I was recently skimming Drew Devault’s blog and came across a wish-list for a YAML replacement. I tend to agree with what he is saying. One of his arguments against YAML is the complexity of the language. YAML being complex leads to higher chance of bugs or exploits, and many of those complex features are not often – if ever – used in the wild.

I also recently interacted with Patrick Lehmann who mentioned he was interested in writing a YAML parser for VHDL. YAML is a complex language and writing a fully-featured parser in VHDL would be a Herculean task. If there were a simpler language that offered the same benefits of YAML, without the complexity, without the unused and dangerous “features”, that might be a more reasonable target for a parser written in VHDL.

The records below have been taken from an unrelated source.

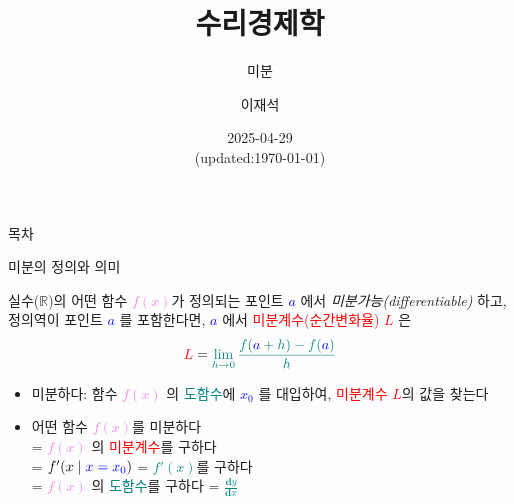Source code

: \documentclass[aspectratio=169]{beamer}
\title{수리경제학}
\subtitle{미분}
\author{이재석}
\date{2025-04-29 \\ (updated:\today)}
\begin{document}
\begin{frame}
  \titlepage
\end{frame}

\begin{frame}{목차}
  \tableofcontents
\end{frame}


% 
%  
\begin{frame}{미분의 정의와 의미}
  \begin{definition}[도함수]
    실수($\mathbb{R}$)의 어떤 함수 \textcolor{violet}{$f(x)$}가 정의되는 포인트 \textcolor{blue}{\emph{$a$}} 에서 \emph{미분가능(differentiable)} 하고, 정의역이 포인트 \textcolor{blue}{\emph{$a$}} 를 포함한다면, \textcolor{blue}{\emph{$a$}} 에서 \textcolor{red}{미분계수(순간변화율)} \textcolor{red}{\emph{$L$}} 은 \\
    \begin{equation}
      \textcolor{red}{L} = \textcolor{teal}{\lim_{h \to 0} \frac{f(\textcolor{blue}{a}+h)-f(\textcolor{blue}{a})}{h}}
    \end{equation}
  \end{definition}
  \begin{itemize}
    \item 미분하다: 함수 \textcolor{violet}{$f(x)$} 의 \textcolor{teal}{도함수}에 \textcolor{blue}{\emph{$x_0$}} 를 대입하여, \textcolor{red}{미분계수 $L$}의 값을 찾는다
    \item 어떤 함수 \textcolor{violet}{$f(x)$}를 미분하다 \\
    = \textcolor{violet}{$f(x)$} 의 \textcolor{red}{미분계수}를 구하다 \\
    = \textcolor{teal}{$f'(x \mid \textcolor{blue}{x = x_0})$}
    = \textcolor{teal}{$f'(x)$}를 구하다 \\
    = \textcolor{violet}{$f(x)$} 의 \textcolor{teal}{도함수}를 구하다 
    = \textcolor{teal}{$\frac{\mathbf{d}y}{\mathbf{d}x}$}
  \end{itemize}
\end{frame}




\end{document}
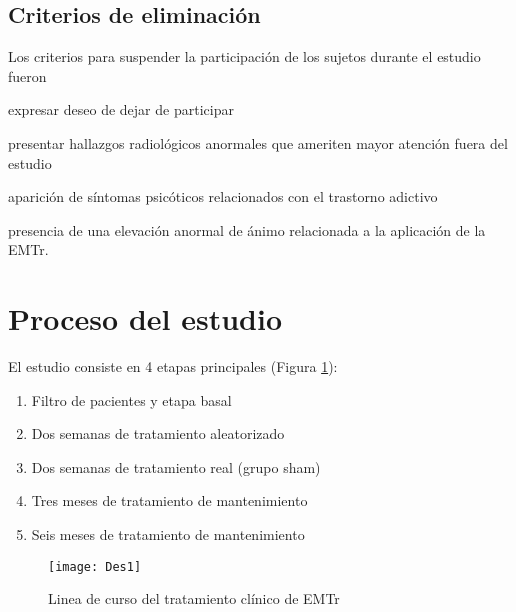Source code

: \subsection{Criterios de eliminación}
Los criterios para suspender la participación de los sujetos durante el estudio fueron
\begin{enumerate*}[label=\emph{\alph*}), before=\unskip{: }, itemjoin={{; }}, itemjoin*={{, y }}]
    \item expresar deseo de dejar de participar
    \item presentar hallazgos radiológicos anormales que ameriten mayor atención fuera del estudio
    \item aparición de síntomas psicóticos relacionados con el trastorno adictivo
    \item presencia de una elevación anormal de ánimo relacionada a la aplicación de la EMTr.
\end{enumerate*}

\section{Proceso del estudio}
El estudio consiste en 4 etapas principales (Figura \ref{fig:txTMS}):
\begin{enumerate}[start=0,leftmargin=3\parindent,align=left,label=Etapa \arabic*:]
    \item Filtro de pacientes y etapa basal
    \item Dos semanas de tratamiento aleatorizado
    \item[Etapa 1-4:] Dos semanas de tratamiento real (grupo sham)
    \item Tres meses de tratamiento de mantenimiento
    \item Seis meses de tratamiento de mantenimiento
\end{enumerate}

\begin{figure}[H]
    \centering
    \texttt{[image: Des1]}
    \caption{Linea de curso del tratamiento clínico de EMTr}
    \label{fig:txTMS}
\end{figure}

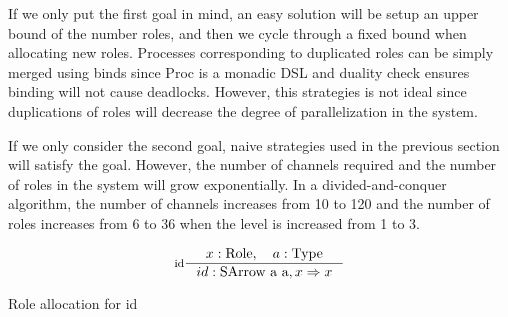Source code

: If we only put the first goal in mind, an easy solution will be setup an upper bound of the number roles, and then we cycle through a fixed bound when allocating new roles. Processes corresponding to duplicated roles can be simply merged using binds since Proc is a monadic DSL and duality check ensures binding will not cause deadlocks. However, this strategies is not ideal since duplications of roles will decrease the degree of parallelization in the system.

If we only consider the second goal, naive strategies used in the previous section will satisfy the goal. However, the number of channels required and the number of roles in the system will grow exponentially. In a divided-and-conquer algorithm, the number of channels increases from 10 to 120 and the number of roles increases from 6 to 36 when the level is increased from 1 to 3.
\begin{listing}[ht]
\begin{displaymath} 
    \inference[id]{x: \text{Role}, \quad a: \text{Type}}{id : \text{SArrow a a}, x \Rightarrow x}
\end{displaymath}
\caption{Role allocation for id}
\label{SArrow:ra:example}
\end{listing}

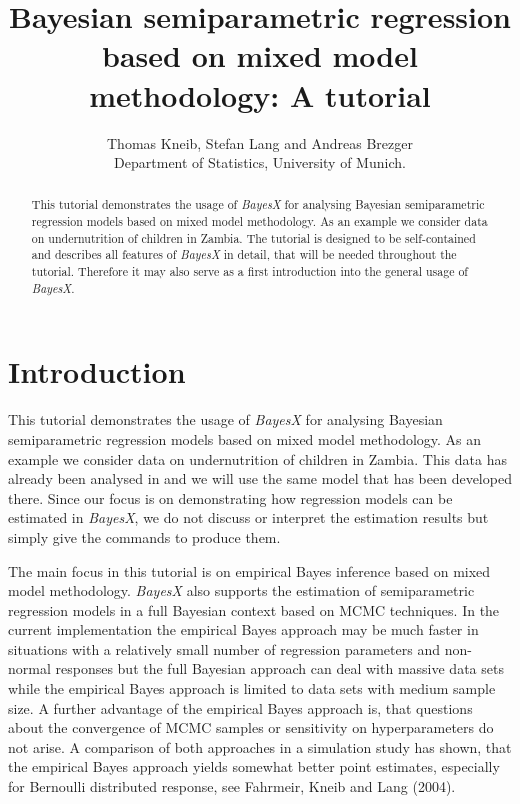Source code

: \documentclass[a4paper]{article}
\begin{document}
\title{Bayesian semiparametric regression based on mixed model methodology: A tutorial}
\author{Thomas Kneib, Stefan Lang and Andreas Brezger\\ [.25cm]
\normalsize Department of Statistics, University of Munich. }
\maketitle

\begin{abstract}
This tutorial demonstrates the usage of {\it BayesX} for analysing
Bayesian semiparametric regression models based on mixed model
methodology. As an example we consider data on undernutrition of
children in Zambia. The tutorial is designed to be self-contained
and describes all features of {\it BayesX} in detail, that will be
needed throughout the tutorial. Therefore it may also serve as a
first introduction into the general usage of {\em BayesX}.
\end{abstract}

\tableofcontents

\newpage
\section{Introduction}\label{data}

This tutorial demonstrates the usage of {\it BayesX} for analysing
Bayesian semiparametric regression models based on mixed model
methodology. As an example we consider data on undernutrition of
children in Zambia. This data has already been analysed in  and we will use the same model
that has been developed there. Since our focus is on demonstrating
how regression models can be estimated in {\em BayesX}, we do not
discuss or interpret the estimation results but simply give the
commands to produce them.

The main focus in this tutorial is on empirical Bayes inference
based on mixed model methodology. {\it BayesX} also supports the
estimation of semiparametric regression models in a full Bayesian
context based on MCMC techniques. In the current implementation the
empirical Bayes approach may be much faster in situations with a
relatively small number of regression parameters and non-normal
responses but the full Bayesian approach can deal with massive data
sets while the empirical Bayes approach is limited to data sets with
medium sample size. A further advantage of the empirical Bayes
approach is, that questions about the convergence of MCMC samples or
sensitivity on hyperparameters do not arise. A comparison of both
approaches in a simulation study has shown, that the empirical Bayes
approach yields somewhat better point estimates, especially for
Bernoulli distributed response, see Fahrmeir, Kneib and Lang (2004).
\end{document}
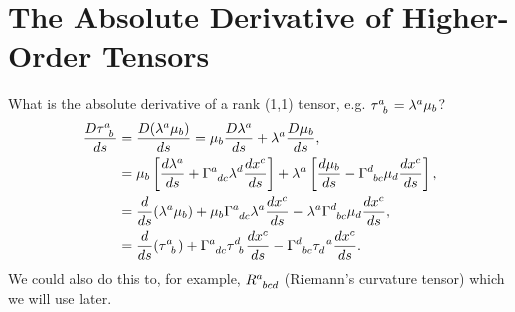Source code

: \documentclass[a4paper, 11pt, normalem]{report}
\begin{document}
\section{The Absolute Derivative of Higher-Order Tensors}
What is the absolute derivative of a rank (1,1) tensor, e.g. $\tensor{\tau}{^a_b}=\lambda^a\mu_b$?
\begin{align}
    \begin{split}
        \frac{D\tensor{\tau}{^a_b}}{ds} &= \frac{D(\lambda^a\mu_b)}{ds} = \mu_b\frac{D\lambda^a}{ds} + \lambda^a\frac{D\mu_b}{ds}, \\
                                        &= \mu_b\left[\frac{d\lambda^a}{ds}+\tensor{\Gamma}{^a_{dc}}\lambda^d\frac{dx^c}{ds}\right] + \lambda^a\left[\frac{d\mu_b}{ds}-\tensor{\Gamma}{^d_{bc}}\mu_d\frac{dx^c}{ds}\right],\\
                                        &= \frac{d}{ds}(\lambda^a\mu_b) + \mu_b\tensor{\Gamma}{^a_{dc}}\lambda^a\frac{dx^c}{ds} - \lambda^a\tensor{\Gamma}{^d_{bc}}\mu_d\frac{dx^c}{ds},\\
                                        &= \frac{d}{ds}(\tensor{\tau}{^a_b}) + \tensor{\Gamma}{^a_{dc}}\tensor{\tau}{^d_b}\frac{dx^c}{ds} - \tensor{\Gamma}{^d_{bc}}\tensor{\tau}{_d^a}\frac{dx^c}{ds}.
    \end{split}
\end{align}
We could also do this to, for example, $\tensor{R}{^a_{bcd}}$ (Riemann's curvature tensor) which we will use later.
\end{document}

So I took this as a challenge. I set out to create a language that was both effective at both program-to-program and programmer-to-program data interchange (AKA configuration), that was simpler than YAML. My first thought was that I could create a language that was a superset of JSON, which is an reasonably effective program-to-program data interchange; and a subset of YAML, which is an effective configuration language that also makes up for the few holes in JSON’s design. This would allow existing YAML parsers to load this new language. It would also allow users to easily port existing YAML files to this new format.

To best understand what subset to select to prevent choosing features which are difficult to parse, I first had to understand what about YAML made it difficult to parse. This article explores the difficulty in parsing YAML.

Plain Scalars

Syntactic noise sucks. It’s a visual manifestation of accidental complexity. The YAML authors seemed to think that delimiting strings with quotes was unnecessary syntactic noise. So in YAML any sequence of characters that isn’t punctuation or a literal is a string. While this is visually pleasing, this really does a number on language complexity. As Drew Devault pointed out, this makes determining document schema difficult, because some strings aren’t strings, sometimes they are false. If I know anything about programmers, it’s that they love special cases…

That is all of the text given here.